Work instruction:
What lines of the data below include the word "Denver"? Report them by copying each.

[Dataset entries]
=== Begin Enclosure ===
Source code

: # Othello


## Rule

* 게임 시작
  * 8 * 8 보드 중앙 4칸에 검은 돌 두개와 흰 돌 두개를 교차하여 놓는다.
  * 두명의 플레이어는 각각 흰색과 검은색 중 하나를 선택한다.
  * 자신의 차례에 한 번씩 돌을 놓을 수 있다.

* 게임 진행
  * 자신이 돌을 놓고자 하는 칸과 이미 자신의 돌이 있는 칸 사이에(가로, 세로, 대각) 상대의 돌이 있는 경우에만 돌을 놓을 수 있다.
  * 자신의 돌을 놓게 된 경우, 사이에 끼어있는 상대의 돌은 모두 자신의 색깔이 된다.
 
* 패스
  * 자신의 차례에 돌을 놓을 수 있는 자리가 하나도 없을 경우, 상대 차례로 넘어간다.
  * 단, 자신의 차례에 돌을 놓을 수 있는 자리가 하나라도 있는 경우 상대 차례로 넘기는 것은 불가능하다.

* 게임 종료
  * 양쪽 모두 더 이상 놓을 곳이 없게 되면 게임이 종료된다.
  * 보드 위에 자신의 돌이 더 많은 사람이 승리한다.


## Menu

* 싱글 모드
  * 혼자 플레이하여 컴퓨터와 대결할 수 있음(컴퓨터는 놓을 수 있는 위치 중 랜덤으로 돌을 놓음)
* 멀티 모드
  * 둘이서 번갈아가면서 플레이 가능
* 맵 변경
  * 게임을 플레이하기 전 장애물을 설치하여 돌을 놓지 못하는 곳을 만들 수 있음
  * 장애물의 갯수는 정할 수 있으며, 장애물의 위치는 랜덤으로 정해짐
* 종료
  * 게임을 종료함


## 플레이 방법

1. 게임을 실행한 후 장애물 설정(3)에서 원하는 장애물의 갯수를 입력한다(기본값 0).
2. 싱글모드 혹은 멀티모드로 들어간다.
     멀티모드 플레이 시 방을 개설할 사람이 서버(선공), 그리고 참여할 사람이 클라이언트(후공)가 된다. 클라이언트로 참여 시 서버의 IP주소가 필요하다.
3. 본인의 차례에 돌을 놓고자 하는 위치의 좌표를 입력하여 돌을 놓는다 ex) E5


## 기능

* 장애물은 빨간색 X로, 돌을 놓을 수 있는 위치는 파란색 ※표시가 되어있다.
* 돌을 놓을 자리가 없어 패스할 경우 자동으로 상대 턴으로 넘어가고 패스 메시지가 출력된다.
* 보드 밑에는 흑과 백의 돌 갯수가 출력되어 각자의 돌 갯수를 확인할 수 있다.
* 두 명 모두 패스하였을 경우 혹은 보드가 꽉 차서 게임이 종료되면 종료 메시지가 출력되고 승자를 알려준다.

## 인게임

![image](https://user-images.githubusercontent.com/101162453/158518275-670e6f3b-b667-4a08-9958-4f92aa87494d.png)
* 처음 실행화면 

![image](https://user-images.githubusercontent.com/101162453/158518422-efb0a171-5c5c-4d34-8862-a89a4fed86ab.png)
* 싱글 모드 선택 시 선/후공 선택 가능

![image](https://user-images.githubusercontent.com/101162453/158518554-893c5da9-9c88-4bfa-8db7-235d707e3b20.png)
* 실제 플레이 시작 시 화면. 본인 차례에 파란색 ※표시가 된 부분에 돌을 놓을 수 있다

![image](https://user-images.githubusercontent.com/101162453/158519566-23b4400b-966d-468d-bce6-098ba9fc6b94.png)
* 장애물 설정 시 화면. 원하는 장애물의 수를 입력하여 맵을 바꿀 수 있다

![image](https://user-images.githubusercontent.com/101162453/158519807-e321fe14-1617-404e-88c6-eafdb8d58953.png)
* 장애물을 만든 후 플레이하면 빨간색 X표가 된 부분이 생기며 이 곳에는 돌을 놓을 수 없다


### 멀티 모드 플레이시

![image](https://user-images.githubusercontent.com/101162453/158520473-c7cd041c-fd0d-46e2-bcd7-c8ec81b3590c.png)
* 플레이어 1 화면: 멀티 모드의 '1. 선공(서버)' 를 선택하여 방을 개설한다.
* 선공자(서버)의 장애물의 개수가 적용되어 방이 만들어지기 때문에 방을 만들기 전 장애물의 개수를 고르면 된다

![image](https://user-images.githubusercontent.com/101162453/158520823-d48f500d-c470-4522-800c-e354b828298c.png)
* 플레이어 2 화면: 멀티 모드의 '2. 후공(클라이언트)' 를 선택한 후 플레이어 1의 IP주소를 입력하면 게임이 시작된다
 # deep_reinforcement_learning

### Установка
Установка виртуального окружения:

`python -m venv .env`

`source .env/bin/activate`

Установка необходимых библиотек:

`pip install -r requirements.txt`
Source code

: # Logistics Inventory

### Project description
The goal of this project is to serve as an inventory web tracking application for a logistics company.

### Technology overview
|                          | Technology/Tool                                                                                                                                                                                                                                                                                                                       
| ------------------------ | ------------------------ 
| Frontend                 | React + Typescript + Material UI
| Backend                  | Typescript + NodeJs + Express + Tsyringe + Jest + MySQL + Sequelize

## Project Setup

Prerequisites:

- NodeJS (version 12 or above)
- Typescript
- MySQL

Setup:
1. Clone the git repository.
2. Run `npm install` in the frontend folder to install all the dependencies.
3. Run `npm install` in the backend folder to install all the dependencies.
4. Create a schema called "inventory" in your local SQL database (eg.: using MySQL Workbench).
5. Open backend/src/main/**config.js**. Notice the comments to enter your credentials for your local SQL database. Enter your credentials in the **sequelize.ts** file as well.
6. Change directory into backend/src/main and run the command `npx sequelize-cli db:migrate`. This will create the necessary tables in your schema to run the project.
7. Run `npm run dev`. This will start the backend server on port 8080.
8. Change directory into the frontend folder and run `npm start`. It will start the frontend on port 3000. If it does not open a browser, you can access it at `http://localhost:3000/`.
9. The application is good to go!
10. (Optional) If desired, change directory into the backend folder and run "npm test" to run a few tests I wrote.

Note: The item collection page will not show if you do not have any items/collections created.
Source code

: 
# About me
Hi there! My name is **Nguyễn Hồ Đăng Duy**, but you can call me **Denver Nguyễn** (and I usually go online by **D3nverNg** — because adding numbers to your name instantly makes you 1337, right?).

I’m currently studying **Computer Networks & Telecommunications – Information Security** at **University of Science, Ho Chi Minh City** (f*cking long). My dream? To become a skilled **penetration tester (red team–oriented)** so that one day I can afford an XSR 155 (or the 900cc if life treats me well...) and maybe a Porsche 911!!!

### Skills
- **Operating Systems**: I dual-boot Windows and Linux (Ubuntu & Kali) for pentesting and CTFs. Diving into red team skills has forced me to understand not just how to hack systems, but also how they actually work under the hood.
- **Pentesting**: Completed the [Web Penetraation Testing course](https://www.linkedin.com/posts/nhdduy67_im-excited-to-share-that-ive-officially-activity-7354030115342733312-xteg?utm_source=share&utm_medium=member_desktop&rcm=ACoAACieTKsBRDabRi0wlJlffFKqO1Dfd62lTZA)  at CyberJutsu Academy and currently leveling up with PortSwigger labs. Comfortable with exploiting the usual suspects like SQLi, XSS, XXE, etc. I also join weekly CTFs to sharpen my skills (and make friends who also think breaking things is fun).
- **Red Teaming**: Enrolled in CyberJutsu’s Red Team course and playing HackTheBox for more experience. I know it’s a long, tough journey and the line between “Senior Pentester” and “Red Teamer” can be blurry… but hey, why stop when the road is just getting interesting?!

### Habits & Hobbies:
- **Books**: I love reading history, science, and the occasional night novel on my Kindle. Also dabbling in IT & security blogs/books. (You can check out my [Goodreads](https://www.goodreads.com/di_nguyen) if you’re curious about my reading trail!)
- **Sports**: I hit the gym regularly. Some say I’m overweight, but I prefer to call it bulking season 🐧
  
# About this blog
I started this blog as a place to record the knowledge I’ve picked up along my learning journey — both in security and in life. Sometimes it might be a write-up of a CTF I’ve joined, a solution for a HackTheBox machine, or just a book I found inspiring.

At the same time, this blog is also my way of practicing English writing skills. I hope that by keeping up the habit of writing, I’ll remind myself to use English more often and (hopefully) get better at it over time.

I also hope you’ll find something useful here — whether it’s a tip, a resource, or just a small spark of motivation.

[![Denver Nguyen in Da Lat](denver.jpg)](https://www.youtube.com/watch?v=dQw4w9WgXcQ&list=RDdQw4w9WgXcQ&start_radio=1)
=== End Enclosure ===
Written solution:
Hi there! My name is **Nguyễn Hồ Đăng Duy**, but you can call me **Denver Nguyễn** (and I usually go online by **D3nverNg** — because adding numbers to your name instantly makes you 1337, right?).
[![Denver Nguyen in Da Lat](denver.jpg)](https://www.youtube.com/watch?v=dQw4w9WgXcQ&list=RDdQw4w9WgXcQ&start_radio=1)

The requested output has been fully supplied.